— Data section —
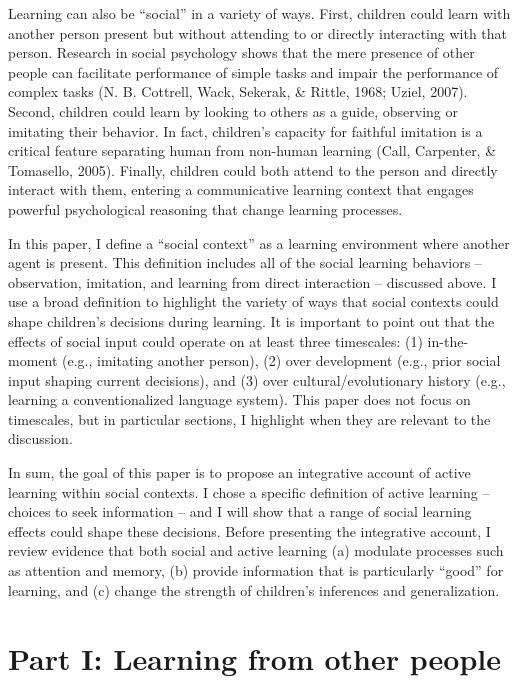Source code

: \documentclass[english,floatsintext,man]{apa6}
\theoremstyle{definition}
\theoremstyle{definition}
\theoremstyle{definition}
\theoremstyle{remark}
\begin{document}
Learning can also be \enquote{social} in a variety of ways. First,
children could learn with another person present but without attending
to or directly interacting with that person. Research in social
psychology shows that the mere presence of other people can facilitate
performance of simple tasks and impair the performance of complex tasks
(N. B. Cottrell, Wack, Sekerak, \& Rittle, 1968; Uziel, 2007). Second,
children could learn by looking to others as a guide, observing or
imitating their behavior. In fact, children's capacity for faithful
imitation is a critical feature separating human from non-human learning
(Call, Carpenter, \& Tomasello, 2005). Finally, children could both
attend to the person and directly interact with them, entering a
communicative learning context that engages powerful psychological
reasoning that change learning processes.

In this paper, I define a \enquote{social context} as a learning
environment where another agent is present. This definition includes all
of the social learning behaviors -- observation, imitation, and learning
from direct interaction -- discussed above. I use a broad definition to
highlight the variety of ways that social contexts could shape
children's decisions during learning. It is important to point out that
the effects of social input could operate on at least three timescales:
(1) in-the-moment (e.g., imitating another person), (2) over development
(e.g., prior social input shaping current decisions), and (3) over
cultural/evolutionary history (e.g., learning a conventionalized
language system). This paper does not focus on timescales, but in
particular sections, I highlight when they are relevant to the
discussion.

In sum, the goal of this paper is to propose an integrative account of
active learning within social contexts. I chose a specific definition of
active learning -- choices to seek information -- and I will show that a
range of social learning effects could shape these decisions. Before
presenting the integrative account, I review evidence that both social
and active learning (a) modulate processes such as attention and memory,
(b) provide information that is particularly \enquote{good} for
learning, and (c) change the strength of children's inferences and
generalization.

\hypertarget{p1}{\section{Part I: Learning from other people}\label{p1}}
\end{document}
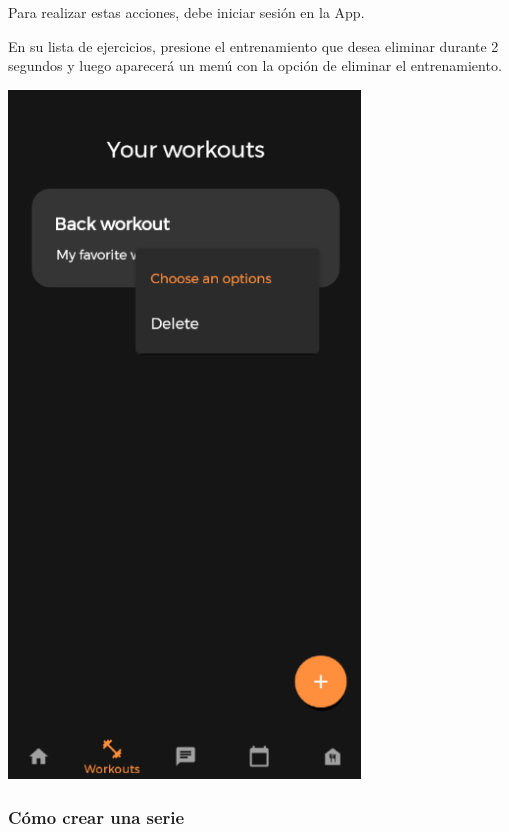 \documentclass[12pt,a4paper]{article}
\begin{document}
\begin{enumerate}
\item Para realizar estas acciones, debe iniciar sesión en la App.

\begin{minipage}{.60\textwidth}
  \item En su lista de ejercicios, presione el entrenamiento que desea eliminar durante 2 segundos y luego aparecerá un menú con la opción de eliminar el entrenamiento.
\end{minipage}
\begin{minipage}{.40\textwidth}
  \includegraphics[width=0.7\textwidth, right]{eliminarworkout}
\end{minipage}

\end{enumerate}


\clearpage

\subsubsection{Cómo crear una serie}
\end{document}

* * *

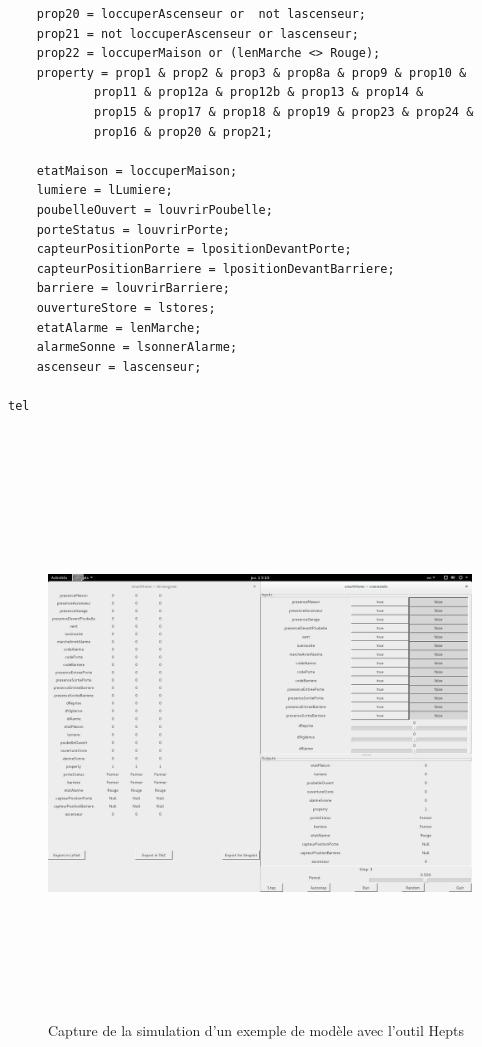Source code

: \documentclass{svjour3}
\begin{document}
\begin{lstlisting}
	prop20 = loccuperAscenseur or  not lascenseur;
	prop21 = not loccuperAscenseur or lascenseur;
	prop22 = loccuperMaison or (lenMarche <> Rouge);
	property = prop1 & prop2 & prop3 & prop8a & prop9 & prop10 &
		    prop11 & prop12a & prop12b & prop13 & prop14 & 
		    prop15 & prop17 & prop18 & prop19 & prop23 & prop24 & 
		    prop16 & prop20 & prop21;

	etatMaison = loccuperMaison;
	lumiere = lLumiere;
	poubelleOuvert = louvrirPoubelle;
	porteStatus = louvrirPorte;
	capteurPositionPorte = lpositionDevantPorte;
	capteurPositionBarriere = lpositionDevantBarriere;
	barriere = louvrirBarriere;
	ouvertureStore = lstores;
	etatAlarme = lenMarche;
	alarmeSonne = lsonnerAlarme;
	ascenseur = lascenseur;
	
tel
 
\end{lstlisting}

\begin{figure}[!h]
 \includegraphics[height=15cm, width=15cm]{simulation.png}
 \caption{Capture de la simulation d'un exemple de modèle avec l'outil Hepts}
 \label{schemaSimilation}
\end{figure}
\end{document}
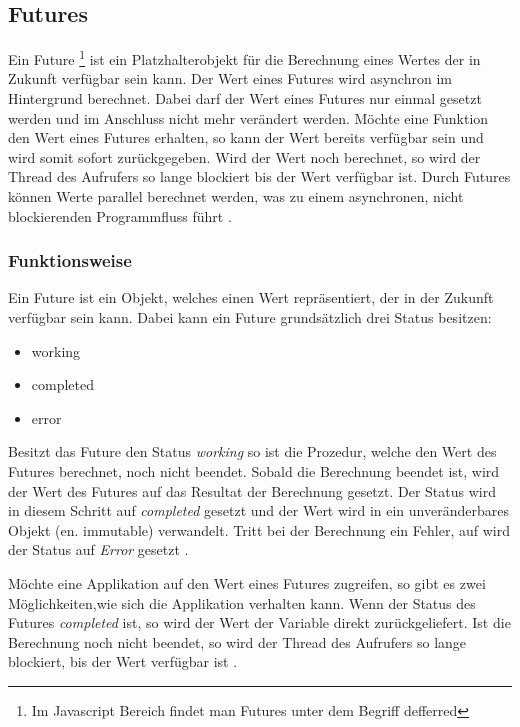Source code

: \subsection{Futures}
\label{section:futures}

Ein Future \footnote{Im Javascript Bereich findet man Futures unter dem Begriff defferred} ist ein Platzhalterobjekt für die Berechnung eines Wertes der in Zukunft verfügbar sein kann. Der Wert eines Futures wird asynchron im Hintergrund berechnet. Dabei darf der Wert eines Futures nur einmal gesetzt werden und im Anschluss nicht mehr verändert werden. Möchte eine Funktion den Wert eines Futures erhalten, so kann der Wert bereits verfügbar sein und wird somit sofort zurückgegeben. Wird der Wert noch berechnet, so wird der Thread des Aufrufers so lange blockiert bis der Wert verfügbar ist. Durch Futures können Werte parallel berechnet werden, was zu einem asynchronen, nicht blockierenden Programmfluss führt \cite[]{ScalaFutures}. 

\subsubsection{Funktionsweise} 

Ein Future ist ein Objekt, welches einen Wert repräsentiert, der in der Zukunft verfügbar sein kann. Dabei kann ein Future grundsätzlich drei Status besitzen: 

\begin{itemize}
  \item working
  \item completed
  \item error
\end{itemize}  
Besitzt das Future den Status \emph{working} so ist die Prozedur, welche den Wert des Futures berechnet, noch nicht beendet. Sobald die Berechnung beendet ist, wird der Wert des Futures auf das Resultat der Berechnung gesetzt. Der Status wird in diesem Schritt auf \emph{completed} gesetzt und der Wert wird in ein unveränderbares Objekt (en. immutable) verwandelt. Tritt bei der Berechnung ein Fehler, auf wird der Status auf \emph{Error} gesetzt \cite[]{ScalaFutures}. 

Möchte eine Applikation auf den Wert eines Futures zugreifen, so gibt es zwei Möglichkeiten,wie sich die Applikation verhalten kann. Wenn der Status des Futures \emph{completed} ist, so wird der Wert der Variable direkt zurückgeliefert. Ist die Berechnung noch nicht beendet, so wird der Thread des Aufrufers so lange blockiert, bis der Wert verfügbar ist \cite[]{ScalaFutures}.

==

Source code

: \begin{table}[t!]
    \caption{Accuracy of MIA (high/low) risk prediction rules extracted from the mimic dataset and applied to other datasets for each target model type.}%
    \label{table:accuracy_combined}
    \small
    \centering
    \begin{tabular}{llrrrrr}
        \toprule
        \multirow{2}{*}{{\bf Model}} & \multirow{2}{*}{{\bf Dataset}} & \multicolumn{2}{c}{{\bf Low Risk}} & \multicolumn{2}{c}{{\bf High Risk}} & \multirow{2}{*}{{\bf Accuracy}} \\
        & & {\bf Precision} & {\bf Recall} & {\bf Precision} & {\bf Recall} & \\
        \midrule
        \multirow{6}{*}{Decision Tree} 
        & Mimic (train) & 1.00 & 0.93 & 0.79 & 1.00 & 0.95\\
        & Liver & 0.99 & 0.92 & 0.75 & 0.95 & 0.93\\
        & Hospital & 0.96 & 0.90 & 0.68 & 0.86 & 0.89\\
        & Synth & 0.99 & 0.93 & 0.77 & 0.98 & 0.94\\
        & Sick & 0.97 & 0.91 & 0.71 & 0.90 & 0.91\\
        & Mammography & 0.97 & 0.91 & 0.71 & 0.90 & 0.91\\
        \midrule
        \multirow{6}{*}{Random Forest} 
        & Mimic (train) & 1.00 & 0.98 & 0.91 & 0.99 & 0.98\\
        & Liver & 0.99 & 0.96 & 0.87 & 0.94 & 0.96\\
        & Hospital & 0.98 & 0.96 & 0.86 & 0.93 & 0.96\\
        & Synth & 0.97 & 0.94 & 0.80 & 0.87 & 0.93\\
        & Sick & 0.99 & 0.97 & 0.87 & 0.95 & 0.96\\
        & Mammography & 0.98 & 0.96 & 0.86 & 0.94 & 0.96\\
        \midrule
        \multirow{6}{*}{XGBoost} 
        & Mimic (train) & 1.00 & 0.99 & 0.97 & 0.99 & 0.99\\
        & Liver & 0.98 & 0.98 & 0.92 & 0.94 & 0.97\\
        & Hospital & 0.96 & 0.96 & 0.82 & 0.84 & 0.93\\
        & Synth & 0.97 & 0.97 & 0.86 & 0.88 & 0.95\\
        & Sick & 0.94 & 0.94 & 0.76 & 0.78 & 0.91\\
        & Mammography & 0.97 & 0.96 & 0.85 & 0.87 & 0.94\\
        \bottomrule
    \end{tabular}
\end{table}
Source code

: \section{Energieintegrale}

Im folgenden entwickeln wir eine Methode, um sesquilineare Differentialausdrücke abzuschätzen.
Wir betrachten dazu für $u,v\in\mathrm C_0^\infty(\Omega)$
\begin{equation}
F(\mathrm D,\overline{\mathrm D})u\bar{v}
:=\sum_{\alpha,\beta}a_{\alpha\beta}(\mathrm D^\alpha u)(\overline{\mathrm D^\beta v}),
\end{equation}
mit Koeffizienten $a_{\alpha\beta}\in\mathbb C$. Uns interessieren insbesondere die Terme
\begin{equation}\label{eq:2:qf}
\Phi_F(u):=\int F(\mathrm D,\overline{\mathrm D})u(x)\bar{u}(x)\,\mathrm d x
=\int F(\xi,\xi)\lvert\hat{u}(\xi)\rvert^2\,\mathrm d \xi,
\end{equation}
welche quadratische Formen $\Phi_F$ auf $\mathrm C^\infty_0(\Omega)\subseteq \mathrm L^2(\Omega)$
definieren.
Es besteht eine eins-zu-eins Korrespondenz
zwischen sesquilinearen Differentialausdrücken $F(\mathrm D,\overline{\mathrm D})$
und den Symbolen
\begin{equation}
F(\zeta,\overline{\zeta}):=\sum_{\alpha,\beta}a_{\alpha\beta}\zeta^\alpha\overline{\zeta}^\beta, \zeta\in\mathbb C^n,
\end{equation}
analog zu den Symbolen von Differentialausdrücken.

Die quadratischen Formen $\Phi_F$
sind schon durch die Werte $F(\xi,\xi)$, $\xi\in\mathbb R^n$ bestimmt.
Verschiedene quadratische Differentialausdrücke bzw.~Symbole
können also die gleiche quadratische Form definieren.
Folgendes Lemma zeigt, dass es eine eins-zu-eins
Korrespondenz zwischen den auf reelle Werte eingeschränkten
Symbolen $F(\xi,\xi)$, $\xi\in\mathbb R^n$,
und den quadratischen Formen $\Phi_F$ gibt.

— Work order —
Reproduce each line from the data that has "also" in it.

— Completed task —
Learning can also be \enquote{social} in a variety of ways. First,
können also die gleiche quadratische Form definieren.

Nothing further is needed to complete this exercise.